Top of PROVIDED ENTRIES
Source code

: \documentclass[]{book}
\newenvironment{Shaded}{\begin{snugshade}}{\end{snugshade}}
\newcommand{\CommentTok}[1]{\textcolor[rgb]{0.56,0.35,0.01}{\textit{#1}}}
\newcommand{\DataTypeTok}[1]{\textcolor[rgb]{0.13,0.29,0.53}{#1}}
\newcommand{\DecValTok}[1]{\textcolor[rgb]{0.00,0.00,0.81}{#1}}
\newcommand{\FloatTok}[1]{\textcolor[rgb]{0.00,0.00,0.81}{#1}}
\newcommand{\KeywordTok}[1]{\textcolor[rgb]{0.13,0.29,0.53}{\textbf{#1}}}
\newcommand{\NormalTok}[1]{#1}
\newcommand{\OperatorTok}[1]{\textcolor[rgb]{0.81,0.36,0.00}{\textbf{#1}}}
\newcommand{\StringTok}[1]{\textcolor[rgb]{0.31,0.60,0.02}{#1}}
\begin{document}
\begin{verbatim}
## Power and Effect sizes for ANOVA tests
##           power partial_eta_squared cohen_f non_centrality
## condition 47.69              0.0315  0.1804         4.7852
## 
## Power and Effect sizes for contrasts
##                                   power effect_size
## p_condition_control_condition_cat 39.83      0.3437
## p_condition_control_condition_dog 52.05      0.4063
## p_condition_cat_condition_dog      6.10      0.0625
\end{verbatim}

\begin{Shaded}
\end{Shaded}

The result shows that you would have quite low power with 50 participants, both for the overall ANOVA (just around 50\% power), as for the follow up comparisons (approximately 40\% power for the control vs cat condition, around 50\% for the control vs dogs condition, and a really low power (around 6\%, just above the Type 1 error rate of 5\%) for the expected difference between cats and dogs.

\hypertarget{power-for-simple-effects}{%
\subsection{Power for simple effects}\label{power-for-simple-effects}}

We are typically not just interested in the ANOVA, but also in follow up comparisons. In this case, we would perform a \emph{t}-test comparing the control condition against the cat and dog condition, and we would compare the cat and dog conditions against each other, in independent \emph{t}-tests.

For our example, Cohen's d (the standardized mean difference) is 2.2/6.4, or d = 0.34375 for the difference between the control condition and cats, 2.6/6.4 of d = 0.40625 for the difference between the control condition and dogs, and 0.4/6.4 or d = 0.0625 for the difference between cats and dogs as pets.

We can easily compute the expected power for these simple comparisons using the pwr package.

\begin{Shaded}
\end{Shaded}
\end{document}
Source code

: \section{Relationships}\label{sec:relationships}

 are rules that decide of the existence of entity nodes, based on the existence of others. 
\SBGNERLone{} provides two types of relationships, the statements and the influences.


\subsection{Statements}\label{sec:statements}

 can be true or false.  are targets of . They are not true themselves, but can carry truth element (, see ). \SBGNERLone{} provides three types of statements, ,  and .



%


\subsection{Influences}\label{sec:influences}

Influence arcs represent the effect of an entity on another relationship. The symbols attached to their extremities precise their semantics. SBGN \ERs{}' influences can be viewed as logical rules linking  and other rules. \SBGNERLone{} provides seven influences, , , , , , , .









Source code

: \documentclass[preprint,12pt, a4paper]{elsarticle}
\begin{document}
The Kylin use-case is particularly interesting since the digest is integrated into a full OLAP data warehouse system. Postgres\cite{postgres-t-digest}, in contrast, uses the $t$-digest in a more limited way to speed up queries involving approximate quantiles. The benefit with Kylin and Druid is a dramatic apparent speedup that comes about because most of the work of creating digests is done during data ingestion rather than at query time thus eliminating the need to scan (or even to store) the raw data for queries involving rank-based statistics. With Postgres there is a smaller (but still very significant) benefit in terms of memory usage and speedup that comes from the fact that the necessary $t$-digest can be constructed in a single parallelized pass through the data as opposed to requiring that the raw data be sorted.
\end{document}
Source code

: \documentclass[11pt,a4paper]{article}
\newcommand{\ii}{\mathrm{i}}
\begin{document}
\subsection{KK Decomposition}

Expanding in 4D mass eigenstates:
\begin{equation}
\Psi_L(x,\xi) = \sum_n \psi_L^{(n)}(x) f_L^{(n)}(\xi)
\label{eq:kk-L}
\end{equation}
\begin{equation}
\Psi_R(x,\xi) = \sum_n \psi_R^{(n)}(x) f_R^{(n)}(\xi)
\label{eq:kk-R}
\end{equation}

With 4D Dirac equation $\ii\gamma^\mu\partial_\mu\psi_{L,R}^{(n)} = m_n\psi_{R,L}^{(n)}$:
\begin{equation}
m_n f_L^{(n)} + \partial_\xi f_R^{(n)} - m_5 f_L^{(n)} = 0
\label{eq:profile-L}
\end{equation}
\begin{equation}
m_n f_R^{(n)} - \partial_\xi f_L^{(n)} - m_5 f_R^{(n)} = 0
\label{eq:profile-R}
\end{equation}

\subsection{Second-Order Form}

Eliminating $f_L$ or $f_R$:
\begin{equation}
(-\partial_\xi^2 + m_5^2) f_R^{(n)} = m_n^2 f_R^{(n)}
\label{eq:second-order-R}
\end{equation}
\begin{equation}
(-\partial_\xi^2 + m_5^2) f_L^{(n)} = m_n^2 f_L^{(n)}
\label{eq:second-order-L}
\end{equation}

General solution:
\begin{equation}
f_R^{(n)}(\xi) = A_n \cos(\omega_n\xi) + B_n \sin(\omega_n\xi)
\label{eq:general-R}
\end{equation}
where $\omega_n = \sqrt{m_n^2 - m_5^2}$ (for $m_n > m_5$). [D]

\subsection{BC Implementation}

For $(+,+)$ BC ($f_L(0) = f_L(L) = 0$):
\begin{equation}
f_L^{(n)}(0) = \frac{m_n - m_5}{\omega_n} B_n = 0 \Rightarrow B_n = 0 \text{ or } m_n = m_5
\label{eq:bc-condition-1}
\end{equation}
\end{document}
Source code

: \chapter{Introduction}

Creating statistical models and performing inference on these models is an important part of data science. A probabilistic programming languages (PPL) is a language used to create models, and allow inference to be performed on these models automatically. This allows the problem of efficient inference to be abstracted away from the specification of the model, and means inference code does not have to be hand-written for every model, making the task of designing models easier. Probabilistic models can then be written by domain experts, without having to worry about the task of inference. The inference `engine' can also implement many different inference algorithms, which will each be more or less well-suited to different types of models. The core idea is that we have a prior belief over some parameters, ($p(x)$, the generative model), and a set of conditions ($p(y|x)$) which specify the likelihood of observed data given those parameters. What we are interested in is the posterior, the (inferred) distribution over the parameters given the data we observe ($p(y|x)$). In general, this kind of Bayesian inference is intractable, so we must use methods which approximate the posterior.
Bottom of PROVIDED ENTRIES
> _WHAT YOU ARE ASKED TO DO_
Output every entry again, exactly as given.

> _OUTPUT OF THE EXERCISE_
Source code

: \documentclass[]{book}
\newenvironment{Shaded}{\begin{snugshade}}{\end{snugshade}}
\newcommand{\CommentTok}[1]{\textcolor[rgb]{0.56,0.35,0.01}{\textit{#1}}}
\newcommand{\DataTypeTok}[1]{\textcolor[rgb]{0.13,0.29,0.53}{#1}}
\newcommand{\DecValTok}[1]{\textcolor[rgb]{0.00,0.00,0.81}{#1}}
\newcommand{\FloatTok}[1]{\textcolor[rgb]{0.00,0.00,0.81}{#1}}
\newcommand{\KeywordTok}[1]{\textcolor[rgb]{0.13,0.29,0.53}{\textbf{#1}}}
\newcommand{\NormalTok}[1]{#1}
\newcommand{\OperatorTok}[1]{\textcolor[rgb]{0.81,0.36,0.00}{\textbf{#1}}}
\newcommand{\StringTok}[1]{\textcolor[rgb]{0.31,0.60,0.02}{#1}}
\begin{document}
\begin{verbatim}
## Power and Effect sizes for ANOVA tests
##           power partial_eta_squared cohen_f non_centrality
## condition 47.69              0.0315  0.1804         4.7852
## 
## Power and Effect sizes for contrasts
##                                   power effect_size
## p_condition_control_condition_cat 39.83      0.3437
## p_condition_control_condition_dog 52.05      0.4063
## p_condition_cat_condition_dog      6.10      0.0625
\end{verbatim}

\begin{Shaded}
\end{Shaded}

The result shows that you would have quite low power with 50 participants, both for the overall ANOVA (just around 50\% power), as for the follow up comparisons (approximately 40\% power for the control vs cat condition, around 50\% for the control vs dogs condition, and a really low power (around 6\%, just above the Type 1 error rate of 5\%) for the expected difference between cats and dogs.

\hypertarget{power-for-simple-effects}{%
\subsection{Power for simple effects}\label{power-for-simple-effects}}

We are typically not just interested in the ANOVA, but also in follow up comparisons. In this case, we would perform a \emph{t}-test comparing the control condition against the cat and dog condition, and we would compare the cat and dog conditions against each other, in independent \emph{t}-tests.

For our example, Cohen's d (the standardized mean difference) is 2.2/6.4, or d = 0.34375 for the difference between the control condition and cats, 2.6/6.4 of d = 0.40625 for the difference between the control condition and dogs, and 0.4/6.4 or d = 0.0625 for the difference between cats and dogs as pets.

We can easily compute the expected power for these simple comparisons using the pwr package.

\begin{Shaded}
\end{Shaded}
\end{document}
Source code

: \section{Relationships}\label{sec:relationships}

 are rules that decide of the existence of entity nodes, based on the existence of others. 
\SBGNERLone{} provides two types of relationships, the statements and the influences.


\subsection{Statements}\label{sec:statements}

 can be true or false.  are targets of . They are not true themselves, but can carry truth element (, see ). \SBGNERLone{} provides three types of statements, ,  and .



%


\subsection{Influences}\label{sec:influences}

Influence arcs represent the effect of an entity on another relationship. The symbols attached to their extremities precise their semantics. SBGN \ERs{}' influences can be viewed as logical rules linking  and other rules. \SBGNERLone{} provides seven influences, , , , , , , .









Source code

: \documentclass[preprint,12pt, a4paper]{elsarticle}
\begin{document}
The Kylin use-case is particularly interesting since the digest is integrated into a full OLAP data warehouse system. Postgres\cite{postgres-t-digest}, in contrast, uses the $t$-digest in a more limited way to speed up queries involving approximate quantiles. The benefit with Kylin and Druid is a dramatic apparent speedup that comes about because most of the work of creating digests is done during data ingestion rather than at query time thus eliminating the need to scan (or even to store) the raw data for queries involving rank-based statistics. With Postgres there is a smaller (but still very significant) benefit in terms of memory usage and speedup that comes from the fact that the necessary $t$-digest can be constructed in a single parallelized pass through the data as opposed to requiring that the raw data be sorted.
\end{document}
Source code

: \documentclass[11pt,a4paper]{article}
\newcommand{\ii}{\mathrm{i}}
\begin{document}
\subsection{KK Decomposition}

Expanding in 4D mass eigenstates:
\begin{equation}
\Psi_L(x,\xi) = \sum_n \psi_L^{(n)}(x) f_L^{(n)}(\xi)
\label{eq:kk-L}
\end{equation}
\begin{equation}
\Psi_R(x,\xi) = \sum_n \psi_R^{(n)}(x) f_R^{(n)}(\xi)
\label{eq:kk-R}
\end{equation}

With 4D Dirac equation $\ii\gamma^\mu\partial_\mu\psi_{L,R}^{(n)} = m_n\psi_{R,L}^{(n)}$:
\begin{equation}
m_n f_L^{(n)} + \partial_\xi f_R^{(n)} - m_5 f_L^{(n)} = 0
\label{eq:profile-L}
\end{equation}
\begin{equation}
m_n f_R^{(n)} - \partial_\xi f_L^{(n)} - m_5 f_R^{(n)} = 0
\label{eq:profile-R}
\end{equation}

\subsection{Second-Order Form}

Eliminating $f_L$ or $f_R$:
\begin{equation}
(-\partial_\xi^2 + m_5^2) f_R^{(n)} = m_n^2 f_R^{(n)}
\label{eq:second-order-R}
\end{equation}
\begin{equation}
(-\partial_\xi^2 + m_5^2) f_L^{(n)} = m_n^2 f_L^{(n)}
\label{eq:second-order-L}
\end{equation}

General solution:
\begin{equation}
f_R^{(n)}(\xi) = A_n \cos(\omega_n\xi) + B_n \sin(\omega_n\xi)
\label{eq:general-R}
\end{equation}
where $\omega_n = \sqrt{m_n^2 - m_5^2}$ (for $m_n > m_5$). [D]

\subsection{BC Implementation}

For $(+,+)$ BC ($f_L(0) = f_L(L) = 0$):
\begin{equation}
f_L^{(n)}(0) = \frac{m_n - m_5}{\omega_n} B_n = 0 \Rightarrow B_n = 0 \text{ or } m_n = m_5
\label{eq:bc-condition-1}
\end{equation}
\end{document}
Source code

: \chapter{Introduction}

Creating statistical models and performing inference on these models is an important part of data science. A probabilistic programming languages (PPL) is a language used to create models, and allow inference to be performed on these models automatically. This allows the problem of efficient inference to be abstracted away from the specification of the model, and means inference code does not have to be hand-written for every model, making the task of designing models easier. Probabilistic models can then be written by domain experts, without having to worry about the task of inference. The inference `engine' can also implement many different inference algorithms, which will each be more or less well-suited to different types of models. The core idea is that we have a prior belief over some parameters, ($p(x)$, the generative model), and a set of conditions ($p(y|x)$) which specify the likelihood of observed data given those parameters. What we are interested in is the posterior, the (inferred) distribution over the parameters given the data we observe ($p(y|x)$). In general, this kind of Bayesian inference is intractable, so we must use methods which approximate the posterior.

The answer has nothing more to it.